Exercise requirements: Type out the lines below exactly, pictures excluded.

Excerpted records Block Start

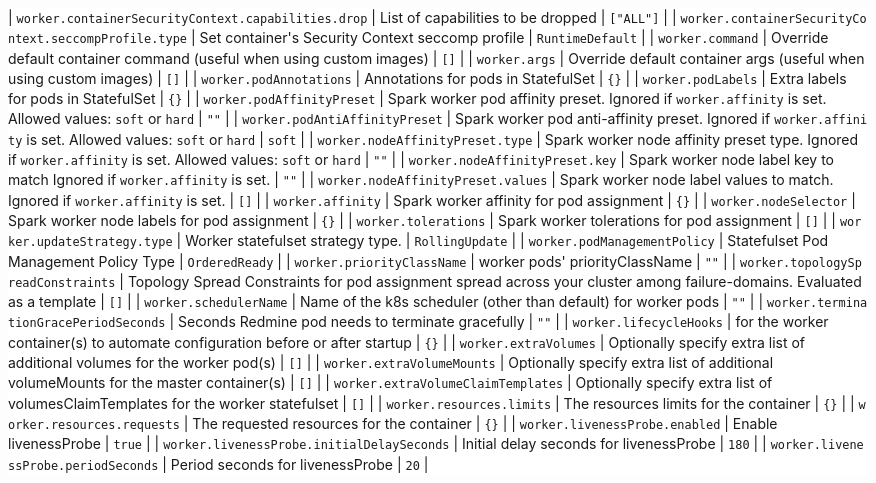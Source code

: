 | `worker.containerSecurityContext.capabilities.drop`        | List of capabilities to be dropped                                                                                       | `["ALL"]`        |
| `worker.containerSecurityContext.seccompProfile.type`      | Set container's Security Context seccomp profile                                                                         | `RuntimeDefault` |
| `worker.command`                                           | Override default container command (useful when using custom images)                                                     | `[]`             |
| `worker.args`                                              | Override default container args (useful when using custom images)                                                        | `[]`             |
| `worker.podAnnotations`                                    | Annotations for pods in StatefulSet                                                                                      | `{}`             |
| `worker.podLabels`                                         | Extra labels for pods in StatefulSet                                                                                     | `{}`             |
| `worker.podAffinityPreset`                                 | Spark worker pod affinity preset. Ignored if `worker.affinity` is set. Allowed values: `soft` or `hard`                  | `""`             |
| `worker.podAntiAffinityPreset`                             | Spark worker pod anti-affinity preset. Ignored if `worker.affinity` is set. Allowed values: `soft` or `hard`             | `soft`           |
| `worker.nodeAffinityPreset.type`                           | Spark worker node affinity preset type. Ignored if `worker.affinity` is set. Allowed values: `soft` or `hard`            | `""`             |
| `worker.nodeAffinityPreset.key`                            | Spark worker node label key to match Ignored if `worker.affinity` is set.                                                | `""`             |
| `worker.nodeAffinityPreset.values`                         | Spark worker node label values to match. Ignored if `worker.affinity` is set.                                            | `[]`             |
| `worker.affinity`                                          | Spark worker affinity for pod assignment                                                                                 | `{}`             |
| `worker.nodeSelector`                                      | Spark worker node labels for pod assignment                                                                              | `{}`             |
| `worker.tolerations`                                       | Spark worker tolerations for pod assignment                                                                              | `[]`             |
| `worker.updateStrategy.type`                               | Worker statefulset strategy type.                                                                                        | `RollingUpdate`  |
| `worker.podManagementPolicy`                               | Statefulset Pod Management Policy Type                                                                                   | `OrderedReady`   |
| `worker.priorityClassName`                                 | worker pods' priorityClassName                                                                                           | `""`             |
| `worker.topologySpreadConstraints`                         | Topology Spread Constraints for pod assignment spread across your cluster among failure-domains. Evaluated as a template | `[]`             |
| `worker.schedulerName`                                     | Name of the k8s scheduler (other than default) for worker pods                                                           | `""`             |
| `worker.terminationGracePeriodSeconds`                     | Seconds Redmine pod needs to terminate gracefully                                                                        | `""`             |
| `worker.lifecycleHooks`                                    | for the worker container(s) to automate configuration before or after startup                                            | `{}`             |
| `worker.extraVolumes`                                      | Optionally specify extra list of additional volumes for the worker pod(s)                                                | `[]`             |
| `worker.extraVolumeMounts`                                 | Optionally specify extra list of additional volumeMounts for the master container(s)                                     | `[]`             |
| `worker.extraVolumeClaimTemplates`                         | Optionally specify extra list of volumesClaimTemplates for the worker statefulset                                        | `[]`             |
| `worker.resources.limits`                                  | The resources limits for the container                                                                                   | `{}`             |
| `worker.resources.requests`                                | The requested resources for the container                                                                                | `{}`             |
| `worker.livenessProbe.enabled`                             | Enable livenessProbe                                                                                                     | `true`           |
| `worker.livenessProbe.initialDelaySeconds`                 | Initial delay seconds for livenessProbe                                                                                  | `180`            |
| `worker.livenessProbe.periodSeconds`                       | Period seconds for livenessProbe                                                                                         | `20`             |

Excerpted records Block End

Worked solution:
Source code

: | `worker.containerSecurityContext.capabilities.drop`        | List of capabilities to be dropped                                                                                       | `["ALL"]`        |
| `worker.containerSecurityContext.seccompProfile.type`      | Set container's Security Context seccomp profile                                                                         | `RuntimeDefault` |
| `worker.command`                                           | Override default container command (useful when using custom images)                                                     | `[]`             |
| `worker.args`                                              | Override default container args (useful when using custom images)                                                        | `[]`             |
| `worker.podAnnotations`                                    | Annotations for pods in StatefulSet                                                                                      | `{}`             |
| `worker.podLabels`                                         | Extra labels for pods in StatefulSet                                                                                     | `{}`             |
| `worker.podAffinityPreset`                                 | Spark worker pod affinity preset. Ignored if `worker.affinity` is set. Allowed values: `soft` or `hard`                  | `""`             |
| `worker.podAntiAffinityPreset`                             | Spark worker pod anti-affinity preset. Ignored if `worker.affinity` is set. Allowed values: `soft` or `hard`             | `soft`           |
| `worker.nodeAffinityPreset.type`                           | Spark worker node affinity preset type. Ignored if `worker.affinity` is set. Allowed values: `soft` or `hard`            | `""`             |
| `worker.nodeAffinityPreset.key`                            | Spark worker node label key to match Ignored if `worker.affinity` is set.                                                | `""`             |
| `worker.nodeAffinityPreset.values`                         | Spark worker node label values to match. Ignored if `worker.affinity` is set.                                            | `[]`             |
| `worker.affinity`                                          | Spark worker affinity for pod assignment                                                                                 | `{}`             |
| `worker.nodeSelector`                                      | Spark worker node labels for pod assignment                                                                              | `{}`             |
| `worker.tolerations`                                       | Spark worker tolerations for pod assignment                                                                              | `[]`             |
| `worker.updateStrategy.type`                               | Worker statefulset strategy type.                                                                                        | `RollingUpdate`  |
| `worker.podManagementPolicy`                               | Statefulset Pod Management Policy Type                                                                                   | `OrderedReady`   |
| `worker.priorityClassName`                                 | worker pods' priorityClassName                                                                                           | `""`             |
| `worker.topologySpreadConstraints`                         | Topology Spread Constraints for pod assignment spread across your cluster among failure-domains. Evaluated as a template | `[]`             |
| `worker.schedulerName`                                     | Name of the k8s scheduler (other than default) for worker pods                                                           | `""`             |
| `worker.terminationGracePeriodSeconds`                     | Seconds Redmine pod needs to terminate gracefully                                                                        | `""`             |
| `worker.lifecycleHooks`                                    | for the worker container(s) to automate configuration before or after startup                                            | `{}`             |
| `worker.extraVolumes`                                      | Optionally specify extra list of additional volumes for the worker pod(s)                                                | `[]`             |
| `worker.extraVolumeMounts`                                 | Optionally specify extra list of additional volumeMounts for the master container(s)                                     | `[]`             |
| `worker.extraVolumeClaimTemplates`                         | Optionally specify extra list of volumesClaimTemplates for the worker statefulset                                        | `[]`             |
| `worker.resources.limits`                                  | The resources limits for the container                                                                                   | `{}`             |
| `worker.resources.requests`                                | The requested resources for the container                                                                                | `{}`             |
| `worker.livenessProbe.enabled`                             | Enable livenessProbe                                                                                                     | `true`           |
| `worker.livenessProbe.initialDelaySeconds`                 | Initial delay seconds for livenessProbe                                                                                  | `180`            |
| `worker.livenessProbe.periodSeconds`                       | Period seconds for livenessProbe                                                                                         | `20`             |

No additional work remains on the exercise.